True, true. Shellshock.io, an fps game made with babylon.js, was notorious at my school for being played. There was a google doc shared with over 50 people (I think close to that at one point) where people could post links to games. It was soon shut down by the IT. Shell Shocker’s default control style involves shift as aim down sights, which is helpful to Chromebook players. I, too, play games on a Chromebook, as our school gives us one. (not to keep) I frequently play krunker.io and with recent updates the game is getting harder to run.

Krunker.io is movement based, while shellshock.io is rng based. The reason is that in krunker when you aim, you gun is accurate with no spread at all. Hardly any recoil for that matter, either. But in krunker you can bhop (you play CS, so you know what I mean, right?) and a technique called b-slides. I’m not going to explain it, but after jumping you can slide by crouching in midair. combined with bhoping, it can help you go fast.

Shellshock.io is rng based because even when aiming your gun still has a bit of spread. It takes a while to kill someone at range, but up close you can see just how much it affects the game because the time to kill is much shorter.

My game probably shouldn’t be a browser game, because of the mechanic that makes it unique. It is explained here: Presenting: NYNS!

I can officaly say that my forum post: Theory on how to make a multiplayer game
is the fisrt link to come up after your videos when googling “babylon.js nengi” :slightly_smiling_face:


You should make a simple barebones example of client+server using BabylonJS, NengiJS and NodeJS or whatever as backend. No animations or fancy stuff, just simple boxes as a template to get the BabylonJS people going using NengiJS.

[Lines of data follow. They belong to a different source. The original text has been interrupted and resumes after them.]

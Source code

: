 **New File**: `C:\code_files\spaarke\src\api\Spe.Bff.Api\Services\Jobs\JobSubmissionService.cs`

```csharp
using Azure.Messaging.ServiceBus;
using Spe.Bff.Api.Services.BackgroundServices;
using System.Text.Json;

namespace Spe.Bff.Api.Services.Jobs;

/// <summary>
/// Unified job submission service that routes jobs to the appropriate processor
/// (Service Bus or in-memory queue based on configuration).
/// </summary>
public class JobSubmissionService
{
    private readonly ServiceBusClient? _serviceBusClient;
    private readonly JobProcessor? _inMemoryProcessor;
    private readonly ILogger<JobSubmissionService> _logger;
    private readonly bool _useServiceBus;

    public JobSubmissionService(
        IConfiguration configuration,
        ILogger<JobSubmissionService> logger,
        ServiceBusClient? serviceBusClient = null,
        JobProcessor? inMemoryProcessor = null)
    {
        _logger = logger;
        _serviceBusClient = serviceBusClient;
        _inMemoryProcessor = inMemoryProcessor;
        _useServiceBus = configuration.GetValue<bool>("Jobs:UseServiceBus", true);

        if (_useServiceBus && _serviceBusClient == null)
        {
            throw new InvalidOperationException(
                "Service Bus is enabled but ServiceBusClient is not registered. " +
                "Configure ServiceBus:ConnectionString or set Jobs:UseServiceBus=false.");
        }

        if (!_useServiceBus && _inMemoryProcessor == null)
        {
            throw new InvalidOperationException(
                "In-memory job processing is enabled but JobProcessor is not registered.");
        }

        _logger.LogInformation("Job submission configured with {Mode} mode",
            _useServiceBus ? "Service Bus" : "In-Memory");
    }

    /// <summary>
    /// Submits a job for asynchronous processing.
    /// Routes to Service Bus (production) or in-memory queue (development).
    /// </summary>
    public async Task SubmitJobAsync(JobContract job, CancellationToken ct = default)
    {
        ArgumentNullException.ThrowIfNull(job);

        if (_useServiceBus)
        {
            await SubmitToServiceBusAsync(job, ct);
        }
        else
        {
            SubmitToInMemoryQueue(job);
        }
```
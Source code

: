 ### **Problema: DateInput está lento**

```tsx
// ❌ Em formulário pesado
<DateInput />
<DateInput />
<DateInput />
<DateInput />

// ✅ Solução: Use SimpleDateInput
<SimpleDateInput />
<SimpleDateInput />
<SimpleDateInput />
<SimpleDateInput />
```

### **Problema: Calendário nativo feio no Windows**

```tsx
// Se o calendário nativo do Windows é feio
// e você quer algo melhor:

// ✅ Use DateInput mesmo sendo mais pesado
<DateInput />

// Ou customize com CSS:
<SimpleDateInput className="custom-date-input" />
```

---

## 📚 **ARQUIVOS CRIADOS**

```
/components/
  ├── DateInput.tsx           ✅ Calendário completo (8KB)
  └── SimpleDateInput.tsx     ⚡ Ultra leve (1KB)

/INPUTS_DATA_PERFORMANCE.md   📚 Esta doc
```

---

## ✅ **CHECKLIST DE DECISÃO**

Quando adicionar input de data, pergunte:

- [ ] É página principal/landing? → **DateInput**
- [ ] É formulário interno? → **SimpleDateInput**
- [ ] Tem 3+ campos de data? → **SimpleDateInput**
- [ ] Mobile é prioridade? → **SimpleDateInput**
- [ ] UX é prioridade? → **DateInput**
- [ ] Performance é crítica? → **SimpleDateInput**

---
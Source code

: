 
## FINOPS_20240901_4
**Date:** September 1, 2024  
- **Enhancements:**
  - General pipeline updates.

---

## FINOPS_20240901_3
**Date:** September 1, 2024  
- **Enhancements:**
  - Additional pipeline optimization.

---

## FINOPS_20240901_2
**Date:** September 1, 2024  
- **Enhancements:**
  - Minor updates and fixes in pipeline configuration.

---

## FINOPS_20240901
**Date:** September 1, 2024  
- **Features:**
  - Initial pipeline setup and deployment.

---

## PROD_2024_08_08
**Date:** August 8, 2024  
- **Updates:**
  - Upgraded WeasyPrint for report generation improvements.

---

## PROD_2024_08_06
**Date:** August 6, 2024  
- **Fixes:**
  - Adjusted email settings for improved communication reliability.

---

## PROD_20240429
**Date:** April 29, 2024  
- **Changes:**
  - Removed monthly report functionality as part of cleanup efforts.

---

When you say 20 ticks, do you mean that you queue inputs in a buffer, and then apply these inputs in 50ms intervals? And if yes, is it wrong to assume that you use positions to update the players, something like: player.position.z += controls.w*input.dt (simplyfied, not taking rotation into account)?

1 Like

Re: nyns, that’s a fun idea. I always like teleporting characters or strange mobility.
I think if something feels really different immediately, people will be more receptive to the change. It was just that my game really looked like bread n butter FPS, so going all weird on recoil had ppl sending me bug reports.

Sounds like I really need some more work if someone just mentioning nengi in passing on this forum wins the the search engines lol…

This is a favorite project and thread.

How do you do interpolation? Of everything? Rotation and Position, (scale)? : )

I use an unusual jQuery syntax: $({from}).animate({to},complete(){}); for now.